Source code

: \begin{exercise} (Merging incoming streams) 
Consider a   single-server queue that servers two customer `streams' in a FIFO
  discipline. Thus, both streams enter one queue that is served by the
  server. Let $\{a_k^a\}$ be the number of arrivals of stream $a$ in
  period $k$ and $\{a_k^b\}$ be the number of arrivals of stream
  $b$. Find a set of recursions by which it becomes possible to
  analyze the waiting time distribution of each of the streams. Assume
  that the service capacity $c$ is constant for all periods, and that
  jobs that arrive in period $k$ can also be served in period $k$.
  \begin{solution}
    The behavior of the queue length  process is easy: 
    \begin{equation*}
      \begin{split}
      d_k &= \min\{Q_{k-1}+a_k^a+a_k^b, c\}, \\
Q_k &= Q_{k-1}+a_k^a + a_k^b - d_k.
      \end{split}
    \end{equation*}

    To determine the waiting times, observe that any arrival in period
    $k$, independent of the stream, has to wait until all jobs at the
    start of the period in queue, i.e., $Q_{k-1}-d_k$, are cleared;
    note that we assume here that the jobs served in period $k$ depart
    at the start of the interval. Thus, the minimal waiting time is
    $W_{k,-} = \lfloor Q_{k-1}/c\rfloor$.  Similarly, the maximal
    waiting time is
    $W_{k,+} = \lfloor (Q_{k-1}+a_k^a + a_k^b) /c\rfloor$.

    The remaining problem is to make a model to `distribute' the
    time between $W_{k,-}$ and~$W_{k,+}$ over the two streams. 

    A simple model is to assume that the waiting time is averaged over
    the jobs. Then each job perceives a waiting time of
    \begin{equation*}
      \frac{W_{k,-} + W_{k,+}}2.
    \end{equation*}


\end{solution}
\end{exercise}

------------------------------------------------------------------------

■ **Your instructions**
The lines to return are those in the entries above that hold "number".

■ **Exercise result**
  server. Let $\{a_k^a\}$ be the number of arrivals of stream $a$ in
  period $k$ and $\{a_k^b\}$ be the number of arrivals of stream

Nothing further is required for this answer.